I have always been in touch with the art and craft ever since I saw my dad paint a scenic drawing on the egg shells. I have also been a collector who likes to collect any thing. I first liked to collect stationary and it is still a habit even after I grew up. I then learnt crochet, sewing and embroidery in school. I continued with crochet ever after. Then I was possessed by the beautiful art forms like Drawing and Mehndi and then I started collecting cute little things like stones, shells and crystals and once a friend asked me if I am going to be a Shaman as I had some interests in sorcery too. Honestly, I am not a sorcerer or a shaman but I’m an engineer who believes and preaches science.

Now when I turn back and look at the path that I traveled, I feel so proud and lucky to have had an opportunity to do all these. I was never taught any of these art forms and all the knowledge I have about these art forms are through analysis and experiments due to my interests in them.

 

Granny Square

 
Recently when I visited Spotlight (the famous craft and fabric store in Australia) I felt that the fabric prices have increased a lot and the yarn and craft supplies are also very expensive. It was not like this before, when I talk to other crafters, knitters and tailors they say that everything was affordable then 10-20 years back and people used to know these art forms and make things at home. When I shared my concerns about how these art forms are diminishing, my colleague said she is more worried about how the ‘Dine art’ is slowing fading away due to take away shops and fast food shops. It is true, like she said, how many of us make a recipe from the scratch. Even beef and chicken stock are available in stores and even sambhar powder is pre-made and packed. I remember mom saying that sambhar powder can never be stored for too long then the flavor and the smell would fade away but they pack and mark the expiry as 1 or 2 years valid.

Having said all these, are we not leaving behind all the great art forms and walking towards a mechanical world. I don’t insist that we don’t have to earn money and sit at home and do crafts and sewing but we should at least learn one art form. It is sad that many of us don’t even know how to sew a button and if we can’t find a tailor to stitch it we throw away those clothes and buy a new one in the next sale. I don’t know if we can find any good tailors in the next 20 years to stitch a salwar suit or a men’s suit.

Isn’t it true that we have forgotten handmade techniques and that is why the stores have started pricing the handmade products as very expensive products. Remember the Italian handmade shoes, Handmade handbags from Paris and handmade jewelry selling in the stores. I don’t blame any of those brands or individuals who sell stuff for such high price anymore because they are some of the last people who are practicing these art forms.

When I was recently driving in the Motorway my son asked me “Mom, what is everything made of?” I answered him that everything is made of ‘Atom’. It doesn’t hold good in all cases but I don’t want to confuse a 5 yr old child with the energy advertised as in ‘up and go’ and the atomic energy levels so just left it simple stating ‘Atom’ is what everything is made of.

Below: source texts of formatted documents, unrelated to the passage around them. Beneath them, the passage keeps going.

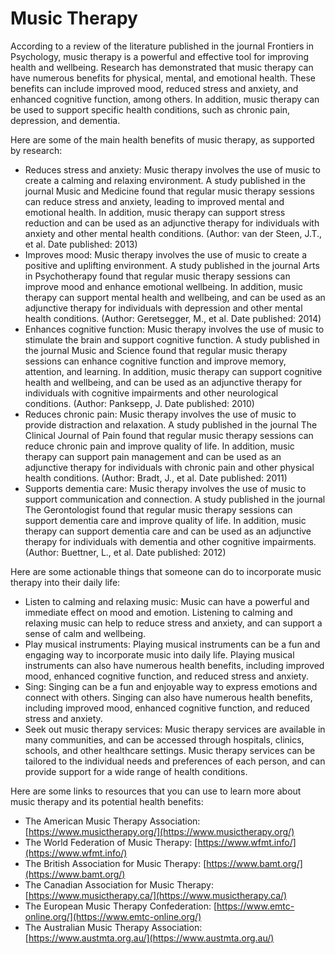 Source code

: # Music Therapy

According to a review of the literature published in the journal Frontiers in Psychology, music therapy is a powerful and effective tool for improving health and wellbeing. Research has demonstrated that music therapy can have numerous benefits for physical, mental, and emotional health. These benefits can include improved mood, reduced stress and anxiety, and enhanced cognitive function, among others. In addition, music therapy can be used to support specific health conditions, such as chronic pain, depression, and dementia.

Here are some of the main health benefits of music therapy, as supported by research:

* Reduces stress and anxiety: Music therapy involves the use of music to create a calming and relaxing environment. A study published in the journal Music and Medicine found that regular music therapy sessions can reduce stress and anxiety, leading to improved mental and emotional health. In addition, music therapy can support stress reduction and can be used as an adjunctive therapy for individuals with anxiety and other mental health conditions. (Author: van der Steen, J.T., et al. Date published: 2013)
* Improves mood: Music therapy involves the use of music to create a positive and uplifting environment. A study published in the journal Arts in Psychotherapy found that regular music therapy sessions can improve mood and enhance emotional wellbeing. In addition, music therapy can support mental health and wellbeing, and can be used as an adjunctive therapy for individuals with depression and other mental health conditions. (Author: Geretsegger, M., et al. Date published: 2014)
* Enhances cognitive function: Music therapy involves the use of music to stimulate the brain and support cognitive function. A study published in the journal Music and Science found that regular music therapy sessions can enhance cognitive function and improve memory, attention, and learning. In addition, music therapy can support cognitive health and wellbeing, and can be used as an adjunctive therapy for individuals with cognitive impairments and other neurological conditions. (Author: Panksepp, J. Date published: 2010)
* Reduces chronic pain: Music therapy involves the use of music to provide distraction and relaxation. A study published in the journal The Clinical Journal of Pain found that regular music therapy sessions can reduce chronic pain and improve quality of life. In addition, music therapy can support pain management and can be used as an adjunctive therapy for individuals with chronic pain and other physical health conditions. (Author: Bradt, J., et al. Date published: 2011)
* Supports dementia care: Music therapy involves the use of music to support communication and connection. A study published in the journal The Gerontologist found that regular music therapy sessions can support dementia care and improve quality of life. In addition, music therapy can support dementia care and can be used as an adjunctive therapy for individuals with dementia and other cognitive impairments. (Author: Buettner, L., et al. Date published: 2012)

Here are some actionable things that someone can do to incorporate music therapy into their daily life:

* Listen to calming and relaxing music: Music can have a powerful and immediate effect on mood and emotion. Listening to calming and relaxing music can help to reduce stress and anxiety, and can support a sense of calm and wellbeing.
* Play musical instruments: Playing musical instruments can be a fun and engaging way to incorporate music into daily life. Playing musical instruments can also have numerous health benefits, including improved mood, enhanced cognitive function, and reduced stress and anxiety.
* Sing: Singing can be a fun and enjoyable way to express emotions and connect with others. Singing can also have numerous health benefits, including improved mood, enhanced cognitive function, and reduced stress and anxiety.
* Seek out music therapy services: Music therapy services are available in many communities, and can be accessed through hospitals, clinics, schools, and other healthcare settings. Music therapy services can be tailored to the individual needs and preferences of each person, and can provide support for a wide range of health conditions.

Here are some links to resources that you can use to learn more about music therapy and its potential health benefits:

* The American Music Therapy Association: [https://www.musictherapy.org/](https://www.musictherapy.org/)
* The World Federation of Music Therapy: [https://www.wfmt.info/](https://www.wfmt.info/)
* The British Association for Music Therapy: [https://www.bamt.org/](https://www.bamt.org/)
* The Canadian Association for Music Therapy: [https://www.musictherapy.ca/](https://www.musictherapy.ca/)
* The European Music Therapy Confederation: [https://www.emtc-online.org/](https://www.emtc-online.org/)
* The Australian Music Therapy Association: [https://www.austmta.org.au/](https://www.austmta.org.au/)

After asking about all the non-living things, trees, animals etc, the funny part came next.

“What is water made of?”

“What is air made of?”

“What is mom, dad made of?”

“What is love made of?” – I was bemused by his question and realised that you can never feel like a genius in front of a child and maintained a 2 sec pause which is when my husband came to my help after gazing at me, he just said “It’s made of Atom too but it gets a bit complex here as you need to study more about Atom and energy to know what it does to create Love”. I don’t know what the little fella thought but his face was satisfied and he remained silent.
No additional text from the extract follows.